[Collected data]
┌──

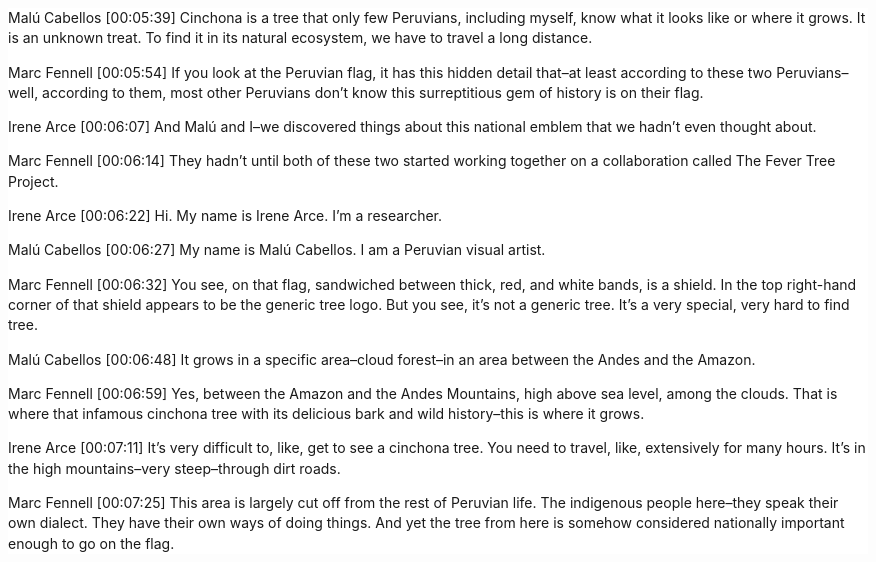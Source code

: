 
Malú Cabellos 
[00:05:39] 
Cinchona is a tree that only few Peruvians, including myself, know what it looks like or where it grows. It is an unknown treat. To find it in its natural ecosystem, we have to travel a long distance. 


Marc Fennell 
[00:05:54] 
If you look at the Peruvian flag, it has this hidden detail that–at least according to these two Peruvians–well, according to them, most other Peruvians don’t know this surreptitious gem of history is on their flag. 


Irene Arce 
[00:06:07] 
And Malú and I–we discovered things about this national emblem that we hadn’t even thought about. 


Marc Fennell 
[00:06:14] 
They hadn’t until both of these two started working together on a collaboration called The Fever Tree Project. 


Irene Arce 
[00:06:22] 
Hi. My name is Irene Arce. I’m a researcher. 


Malú Cabellos 
[00:06:27] 
My name is Malú Cabellos. I am a Peruvian visual artist. 


Marc Fennell 
[00:06:32] 
You see, on that flag, sandwiched between thick, red, and white bands, is a shield. In the top right-hand corner of that shield appears to be the generic tree logo. But you see, it’s not a generic tree. It’s a very special, very hard to find tree. 


Malú Cabellos 
[00:06:48] 
It grows in a specific area–cloud forest–in an area between the Andes and the Amazon. 


Marc Fennell 
[00:06:59] 
Yes, between the Amazon and the Andes Mountains, high above sea level, among the clouds. That is where that infamous cinchona tree with its delicious bark and wild history–this is where it grows. 


Irene Arce 
[00:07:11] 
It’s very difficult to, like, get to see a cinchona tree. You need to travel, like, extensively for many hours. It’s in the high mountains–very steep–through dirt roads. 


Marc Fennell 
[00:07:25] 
This area is largely cut off from the rest of Peruvian life. The indigenous people here–they speak their own dialect. They have their own ways of doing things. And yet the tree from here is somehow considered nationally important enough to go on the flag. 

└──

Assigned task - How many lines in the records above hold the string "Peruvians"? Only the number is wanted.

Task result - 2